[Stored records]
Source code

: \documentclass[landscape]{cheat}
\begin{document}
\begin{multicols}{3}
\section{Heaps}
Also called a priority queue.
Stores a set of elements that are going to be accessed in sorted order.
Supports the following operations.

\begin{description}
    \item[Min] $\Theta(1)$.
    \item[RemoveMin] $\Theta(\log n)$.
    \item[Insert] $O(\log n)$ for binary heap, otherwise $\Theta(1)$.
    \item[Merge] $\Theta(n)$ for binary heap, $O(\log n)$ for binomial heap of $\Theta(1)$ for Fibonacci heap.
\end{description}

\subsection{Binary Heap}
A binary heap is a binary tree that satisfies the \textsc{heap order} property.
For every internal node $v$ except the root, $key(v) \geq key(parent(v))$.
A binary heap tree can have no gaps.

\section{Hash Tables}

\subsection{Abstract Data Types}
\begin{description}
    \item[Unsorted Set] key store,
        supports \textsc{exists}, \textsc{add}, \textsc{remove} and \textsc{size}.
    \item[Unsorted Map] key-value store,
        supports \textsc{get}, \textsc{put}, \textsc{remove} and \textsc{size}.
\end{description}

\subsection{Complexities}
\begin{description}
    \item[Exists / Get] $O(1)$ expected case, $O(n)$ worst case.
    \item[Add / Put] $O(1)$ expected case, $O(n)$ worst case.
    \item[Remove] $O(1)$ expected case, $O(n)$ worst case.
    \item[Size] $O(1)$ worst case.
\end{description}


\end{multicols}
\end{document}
---
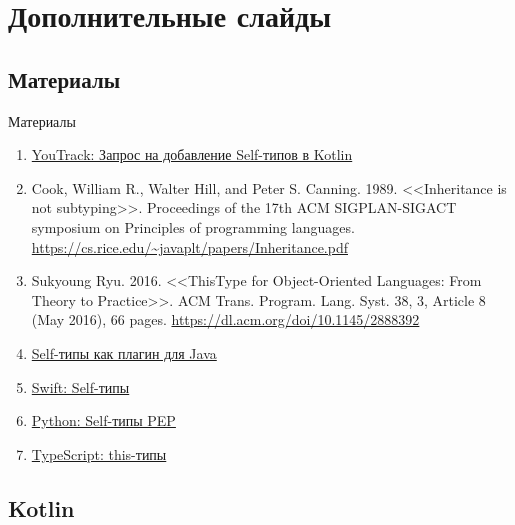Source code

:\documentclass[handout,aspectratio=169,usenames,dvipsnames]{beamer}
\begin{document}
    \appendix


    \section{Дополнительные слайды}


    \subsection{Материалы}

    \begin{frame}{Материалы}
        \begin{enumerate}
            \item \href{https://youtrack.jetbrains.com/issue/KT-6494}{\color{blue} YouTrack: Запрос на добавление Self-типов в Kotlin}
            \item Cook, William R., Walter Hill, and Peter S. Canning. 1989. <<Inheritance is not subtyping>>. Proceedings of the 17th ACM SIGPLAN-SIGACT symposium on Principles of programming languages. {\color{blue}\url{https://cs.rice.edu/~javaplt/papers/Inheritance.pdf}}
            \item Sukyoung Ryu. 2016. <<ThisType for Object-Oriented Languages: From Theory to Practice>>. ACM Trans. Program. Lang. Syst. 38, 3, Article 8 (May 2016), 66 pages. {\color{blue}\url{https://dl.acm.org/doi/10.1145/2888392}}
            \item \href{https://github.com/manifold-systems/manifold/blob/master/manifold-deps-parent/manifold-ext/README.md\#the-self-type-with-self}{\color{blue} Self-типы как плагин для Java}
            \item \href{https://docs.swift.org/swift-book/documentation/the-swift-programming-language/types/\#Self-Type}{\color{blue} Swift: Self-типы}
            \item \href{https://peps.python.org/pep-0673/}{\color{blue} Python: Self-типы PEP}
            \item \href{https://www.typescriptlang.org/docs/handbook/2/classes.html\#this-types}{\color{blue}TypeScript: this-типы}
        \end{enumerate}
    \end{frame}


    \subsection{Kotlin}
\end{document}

WHAT YOU HAVE TO DO: Filter the data for the string "worst". Copy each matching line.

TASK SOLUTION:
    \item[Exists / Get] $O(1)$ expected case, $O(n)$ worst case.
    \item[Add / Put] $O(1)$ expected case, $O(n)$ worst case.
    \item[Remove] $O(1)$ expected case, $O(n)$ worst case.
    \item[Size] $O(1)$ worst case.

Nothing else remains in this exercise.